### Exercise:
The whole listing needs to be written out exactly, except for any images.
▶
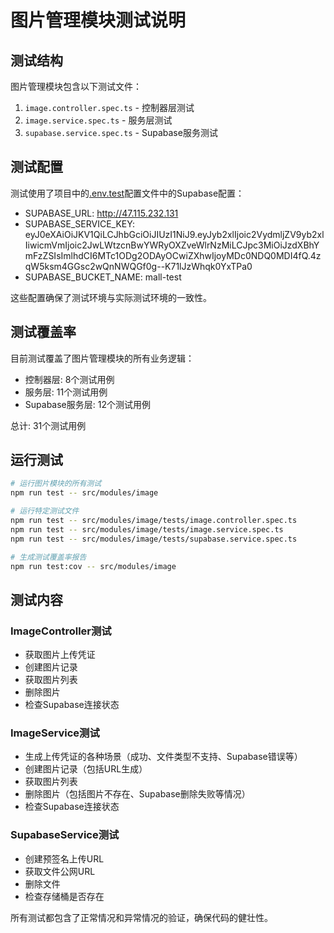 # 图片管理模块测试说明

## 测试结构

图片管理模块包含以下测试文件：

1. `image.controller.spec.ts` - 控制器层测试
2. `image.service.spec.ts` - 服务层测试
3. `supabase.service.spec.ts` - Supabase服务测试

## 测试配置

测试使用了项目中的[.env.test](file:///Users/peng/myproject/energyStone_back_end-s/mall-api/.env.test)配置文件中的Supabase配置：

- SUPABASE_URL: http://47.115.232.131
- SUPABASE_SERVICE_KEY: eyJ0eXAiOiJKV1QiLCJhbGciOiJIUzI1NiJ9.eyJyb2xlIjoic2VydmljZV9yb2xlIiwicmVmIjoic2JwLWtzcnBwYWRyOXZveWlrNzMiLCJpc3MiOiJzdXBhYmFzZSIsImlhdCI6MTc1ODg2ODAyOCwiZXhwIjoyMDc0NDQ0MDI4fQ.4zqW5ksm4GGsc2wQnNWQGf0g--K71lJzWhqk0YxTPa0
- SUPABASE_BUCKET_NAME: mall-test

这些配置确保了测试环境与实际测试环境的一致性。

## 测试覆盖率

目前测试覆盖了图片管理模块的所有业务逻辑：

- 控制器层: 8个测试用例
- 服务层: 11个测试用例
- Supabase服务层: 12个测试用例

总计: 31个测试用例

## 运行测试

```bash
# 运行图片模块的所有测试
npm run test -- src/modules/image

# 运行特定测试文件
npm run test -- src/modules/image/tests/image.controller.spec.ts
npm run test -- src/modules/image/tests/image.service.spec.ts
npm run test -- src/modules/image/tests/supabase.service.spec.ts

# 生成测试覆盖率报告
npm run test:cov -- src/modules/image
```

## 测试内容

### ImageController测试
- 获取图片上传凭证
- 创建图片记录
- 获取图片列表
- 删除图片
- 检查Supabase连接状态

### ImageService测试
- 生成上传凭证的各种场景（成功、文件类型不支持、Supabase错误等）
- 创建图片记录（包括URL生成）
- 获取图片列表
- 删除图片（包括图片不存在、Supabase删除失败等情况）
- 检查Supabase连接状态

### SupabaseService测试
- 创建预签名上传URL
- 获取文件公网URL
- 删除文件
- 检查存储桶是否存在

所有测试都包含了正常情况和异常情况的验证，确保代码的健壮性。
◀
### Answer for the task:
 # 图片管理模块测试说明

## 测试结构

图片管理模块包含以下测试文件：

1. `image.controller.spec.ts` - 控制器层测试
2. `image.service.spec.ts` - 服务层测试
3. `supabase.service.spec.ts` - Supabase服务测试

## 测试配置

测试使用了项目中的[.env.test](file:///Users/peng/myproject/energyStone_back_end-s/mall-api/.env.test)配置文件中的Supabase配置：

- SUPABASE_URL: http://47.115.232.131
- SUPABASE_SERVICE_KEY: eyJ0eXAiOiJKV1QiLCJhbGciOiJIUzI1NiJ9.eyJyb2xlIjoic2VydmljZV9yb2xlIiwicmVmIjoic2JwLWtzcnBwYWRyOXZveWlrNzMiLCJpc3MiOiJzdXBhYmFzZSIsImlhdCI6MTc1ODg2ODAyOCwiZXhwIjoyMDc0NDQ0MDI4fQ.4zqW5ksm4GGsc2wQnNWQGf0g--K71lJzWhqk0YxTPa0
- SUPABASE_BUCKET_NAME: mall-test

这些配置确保了测试环境与实际测试环境的一致性。

## 测试覆盖率

目前测试覆盖了图片管理模块的所有业务逻辑：

- 控制器层: 8个测试用例
- 服务层: 11个测试用例
- Supabase服务层: 12个测试用例

总计: 31个测试用例

## 运行测试

```bash
# 运行图片模块的所有测试
npm run test -- src/modules/image

# 运行特定测试文件
npm run test -- src/modules/image/tests/image.controller.spec.ts
npm run test -- src/modules/image/tests/image.service.spec.ts
npm run test -- src/modules/image/tests/supabase.service.spec.ts

# 生成测试覆盖率报告
npm run test:cov -- src/modules/image
```

## 测试内容

### ImageController测试
- 获取图片上传凭证
- 创建图片记录
- 获取图片列表
- 删除图片
- 检查Supabase连接状态

### ImageService测试
- 生成上传凭证的各种场景（成功、文件类型不支持、Supabase错误等）
- 创建图片记录（包括URL生成）
- 获取图片列表
- 删除图片（包括图片不存在、Supabase删除失败等情况）
- 检查Supabase连接状态

### SupabaseService测试
- 创建预签名上传URL
- 获取文件公网URL
- 删除文件
- 检查存储桶是否存在

所有测试都包含了正常情况和异常情况的验证，确保代码的健壮性。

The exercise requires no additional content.